Barbara van Schewick, Director of Stanford Law School’s Center for Internet and Society, and a leading academic voice in the Net Neutrality debate, has a good blog post about the FCC's adoption of Open Internet Rules last week. I've been traveling and out of the country since the FCC adopted these rules and have been meaning to get updated on what was finally adopted. I'm pleased to see that the final order was worded in a way that deals with some of our concerns.
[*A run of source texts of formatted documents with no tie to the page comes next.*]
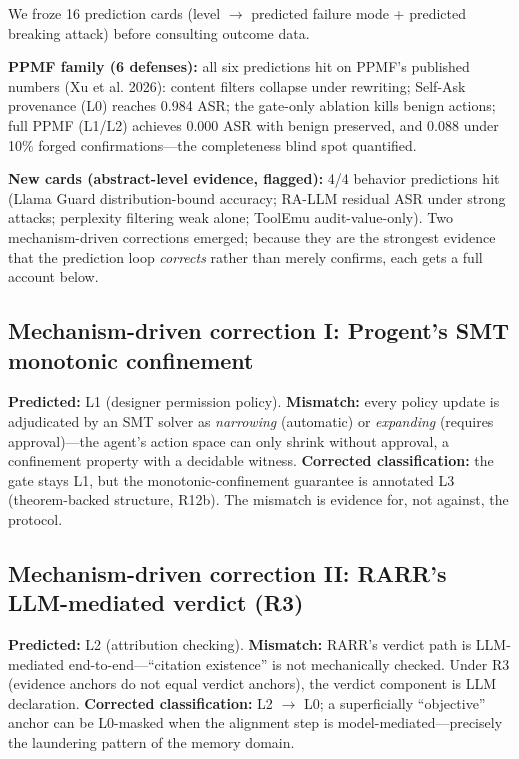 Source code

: \documentclass[11pt]{article}
\begin{document}
We froze 16 prediction cards (level $\rightarrow$ predicted failure mode + predicted breaking attack) before consulting outcome data.

\textbf{PPMF family (6 defenses):} all six predictions hit on PPMF's published numbers (Xu et al. 2026): content filters collapse under rewriting; Self-Ask provenance (L0) reaches 0.984 ASR; the gate-only ablation kills benign actions; full PPMF (L1/L2) achieves 0.000 ASR with benign preserved, and 0.088 under 10\% forged confirmations---the completeness blind spot quantified.

\textbf{New cards (abstract-level evidence, flagged):} 4/4 behavior predictions hit (Llama Guard distribution-bound accuracy; RA-LLM residual ASR under strong attacks; perplexity filtering weak alone; ToolEmu audit-value-only). Two mechanism-driven corrections emerged; because they are the strongest evidence that the prediction loop \emph{corrects} rather than merely confirms, each gets a full account below.

\subsection{Mechanism-driven correction I: Progent's SMT monotonic confinement}\label{mechanism-driven-correction-i-progents-smt-monotonic-confinement}

\textbf{Predicted:} L1 (designer permission policy). \textbf{Mismatch:} every policy update is adjudicated by an SMT solver as \emph{narrowing} (automatic) or \emph{expanding} (requires approval)---the agent's action space can only shrink without approval, a confinement property with a decidable witness. \textbf{Corrected classification:} the gate stays L1, but the monotonic-confinement guarantee is annotated L3 (theorem-backed structure, R12b). The mismatch is evidence for, not against, the protocol.

\subsection{Mechanism-driven correction II: RARR's LLM-mediated verdict (R3)}\label{mechanism-driven-correction-ii-rarrs-llm-mediated-verdict-r3}

\textbf{Predicted:} L2 (attribution checking). \textbf{Mismatch:} RARR's verdict path is LLM-mediated end-to-end---``citation existence'' is not mechanically checked. Under R3 (evidence anchors do not equal verdict anchors), the verdict component is LLM declaration. \textbf{Corrected classification:} L2 $\rightarrow$ L0; a superficially ``objective'' anchor can be L0-masked when the alignment step is model-mediated---precisely the laundering pattern of the memory domain.
\end{document}
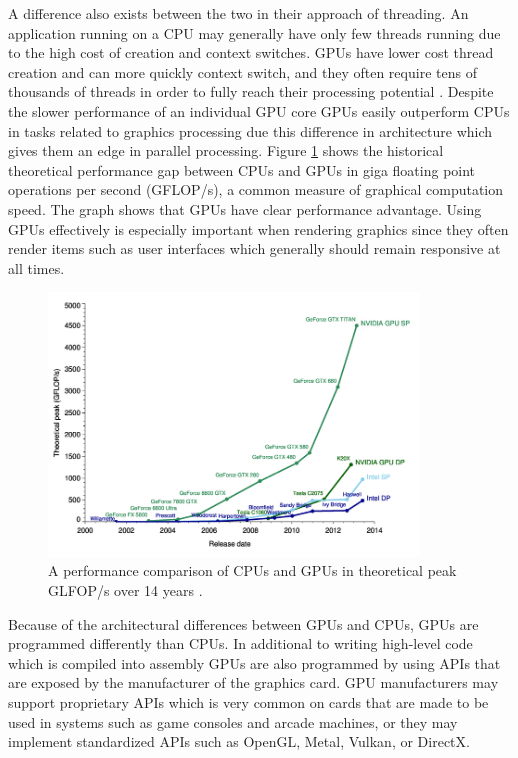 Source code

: \documentclass{article}
\begin{document}
A difference also exists between the two in their approach of threading. An application running on a CPU may generally have only few threads running due to the high cost of creation and context switches. GPUs have lower cost thread creation and can more quickly context switch, and they often require tens of thousands of threads in order to fully reach their processing potential \cite{larkin2016}. Despite the slower performance of an individual GPU core GPUs easily outperform CPUs in tasks related to graphics processing due this difference in architecture which gives them an edge in parallel processing. Figure \ref{fig:performance} shows the historical theoretical performance gap between CPUs and GPUs in giga floating point operations per second (GFLOP/s), a common measure of graphical computation speed. The graph shows that GPUs have clear performance advantage. Using GPUs effectively is especially important when rendering graphics since they often render items such as user interfaces which generally should remain responsive at all times.

\begin{figure}[h]
	\centering
	\includegraphics[height=7cm]{cpu-vs-gpu}
	\caption{A performance comparison of CPUs and GPUs in theoretical peak GLFOP/s over 14 years \cite{galloy2013}.}
	\label{fig:performance}
\end{figure}

Because of the architectural differences between GPUs and CPUs, GPUs are programmed differently than CPUs. In additional to writing high-level code which is compiled into assembly GPUs are also programmed by using APIs that are exposed by the manufacturer of the graphics card. GPU manufacturers may support proprietary APIs which is very common on cards that are made to be used in systems such as game consoles and arcade machines, or they may implement standardized APIs such as OpenGL, Metal, Vulkan, or DirectX.
\end{document}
– Non discrimination: This is the key net neutrality provision for entrepreneurs and investors in internet based businesses. We need protection that those who control the last mile of internet access will not discriminate against certain services and favor others. We believe the ideal approach is an application agnostic standard. In the words of Commissioner Copps:
“In discussing the “no unreasonable discrimination” standard, we put particular emphasis on keeping control in the hands of users and preserving an application-blind network—a key part of making the Internet the innovative platform it is today.”
– Access fees: We believe that Internet access providers charging application providers for access to their customers should be prohibited. The order comes very close to doing so:
The text of the order clearly prohibits network providers from charging application and content providers for access to the network providers’ Internet service customers
However, it does provide the possibility of "paid prioritization" with a very high hurdle.
as a general matter,” arrangements of this kind [paid prioritization] are “unlikely” to be considered reasonable
– Wireless: We believe that the Open Internet Rules should be applied to both wireline and wireless networks. That didn't happen leading many to interpret it as the end of net neutrality for wireless networks. I am optimistic that the FCC will remain vigilant regarding open wireless networks and may push for wireless net neutrality in the future.
We emphasize that our decision to proceed incrementally with respect to mobile broadband at this time should not suggest that we implicitly approve of any provider behavior that runs counter to general open Internet principles.
Nothing is perfect that comes out of a political process and when you add in a negotiation between carriers and service providers, it is amazing we got anything of value. I think Chairman Genachowski, who is a friend of mine, did a terrific job on this and we thank him and his staff at the FCC for pushing these rules forward in a very difficult political climate.